Just lately, more people than usual have said to me — and I would agree — that there’s a feeling that this really is the end of something. We are all feeling it and we all feel each other’s angst. There’s a feeling of entrapment and not knowing what’s going to happen next. It’s building. There’s a corrective energy that I’m tuning in to. I’m feeling more philosophical than at the beginning of the lockdown. Then, it was all practicalities like, “God, what am I going to do? Where are my friends; when will I see them?” I feel my life is actually useless right now. I miss being able to go where I want to go and visit who I want to visit. I’m a member of the Indigenous gym and that’s shut down — I really miss that. I wake up every morning thinking: “I don’t know what I’m going to do today. Does it matter? Did it ever matter?” I think we are sensitive to each other in a way that seems more profound right now than I’ve ever experienced. Life is simpler; it’s quieter. [The pandemic] is changing the pattern of the days and our thoughts. It seems nature is more noticeable to my eyes. I’ve got a vegetable patch in a community garden and that’s become just a bit more vivid than before.


It’s crazy, no good at all — for a lot of people. The self-isolation, it’s not good to be alone. I’m by myself in public housing. Being lonely affects you upstairs. You’ve got to change your routine. I used to go to the library and use the free wifi. Right now, I can’t do that — the library isn’t open yet. Before lockdown, I was going to the soup kitchens and the charities for help. But after COVID hit, finding food became a big headache. I’m on a pension, I don’t have the money. I’ve got to worry about where the next meal is going to come from. After the lockdown, there’s less food available.
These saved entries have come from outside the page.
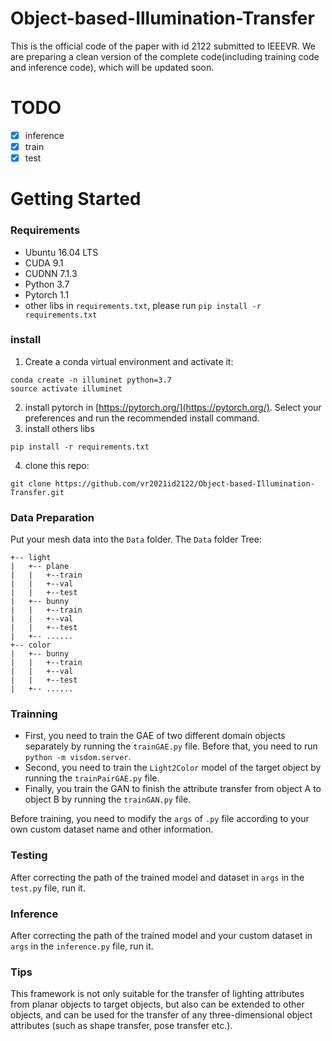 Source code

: # Object-based-Illumination-Transfer

This is the official code of the paper with id 2122 submitted to IEEEVR. We are preparing a clean version of the complete code(including training code and inference code), which will be updated soon.

# TODO
- [x] inference
- [x] train
- [x] test

# Getting Started

### Requirements

+ Ubuntu 16.04 LTS
+ CUDA 9.1
+ CUDNN 7.1.3
+ Python 3.7
+ Pytorch 1.1
+ other libs in `requirements.txt`, please run `pip install -r requirements.txt`

### install

1. Create a conda virtual environment and activate it:
```
conda create -n illuminet python=3.7
source activate illuminet
```
2. install pytorch in [https://pytorch.org/](https://pytorch.org/). Select your preferences and run the recommended install command.
3. install others libs
```
pip install -r requirements.txt
```
4. clone this repo:
```
git clone https://github.com/vr2021id2122/Object-based-Illumination-Transfer.git
```

### Data Preparation
Put your mesh data into the `Data` folder. The `Data` folder Tree:
```
+-- light
|   +-- plane
|   |   +--train
|   |   +--val
|   |   +--test
|   +-- bunny
|   |   +--train
|   |   +--val
|   |   +--test
|   +-- ......
+-- color
|   +-- bunny
|   |   +--train
|   |   +--val
|   |   +--test
|   +-- ......
```

### Trainning
+ First, you need to train the GAE of two different domain objects separately by running the `trainGAE.py` file. Before that, you need to run `python -m visdom.server`.
+ Second, you need to train the `Light2Color` model of the target object by running the `trainPairGAE.py` file.
+ Finally, you train the GAN to finish the attribute transfer from object A to object B by running the `trainGAN.py` file.

Before training, you need to modify the `args` of `.py` file according to your own custom dataset name and other information.

### Testing
After correcting the path of the trained model and dataset in `args` in the `test.py` file, run it.

### Inference
After correcting the path of the trained model and your custom dataset in `args` in the `inference.py` file, run it.

### Tips
This framework is not only suitable for the transfer of lighting attributes from planar objects to target objects, but also can be extended to other objects, and can be used for the transfer of any three-dimensional object attributes (such as shape transfer, pose transfer etc.).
Restaurants are closed, so there’s less food for the OzHarvest people to recycle. Also, the volunteers are elderly. They don’t want to get COVID, so they stay home. So no-one’s serving at the charities. Right now, things are bad. A lot of people are out of work. People are desperate, they are seeking more assistance. But there’s less available. Before, they use to give you a kilo bag of rice, now it’s a 200gm box of rice. The St. Vinnies food stamp use to be $60, now it’s $30. Does that affect me? Yes, it does, because I didn’t have the money in the first place; now you’re telling me there’s less services available, less food available. If you don’t have mincemeat, if you don’t have the vegetables — what are you going to do?  I have to make ends meet somehow. You just eat less if you don’t have the food. Or you become inventive, like putting Milo with rice. It’s an acquired taste.


I was dealing with it OK, but with lockdown I was having lots of micro-seconds when I wanted to have a drink. I’m an alcoholic — sober for eight years. When I could go down to the beach, it was OK because I could exercise down there and have a swim. Then they shut the beach down and it was quite hard. I really wanted a drink. And I find people are quite abusive out on the streets. You’re three metres away from someone and they’re shouting at you to keep your distance — if people are so paranoid, they shouldn’t go out! It’s just a combination of everything. It’s been difficult. But it’s the isolation that’s the worst. When you’re only supposed to go to the shop and come back. Just to be able to go for a walk or a swim or something, but you weren’t allowed to do it. That was a real killer. And I miss contact with people. We’re social animals. I’m trying to make conversation at the checkout, just to be able to talk to someone. I’m legally blind so I can’t use a computer. I know a lot of people are keeping in touch with one another on their computers — but I can’t. I can only put up with myself for so long. I’m an only child so I’m used to amusing myself, but you do get over yourself after a while.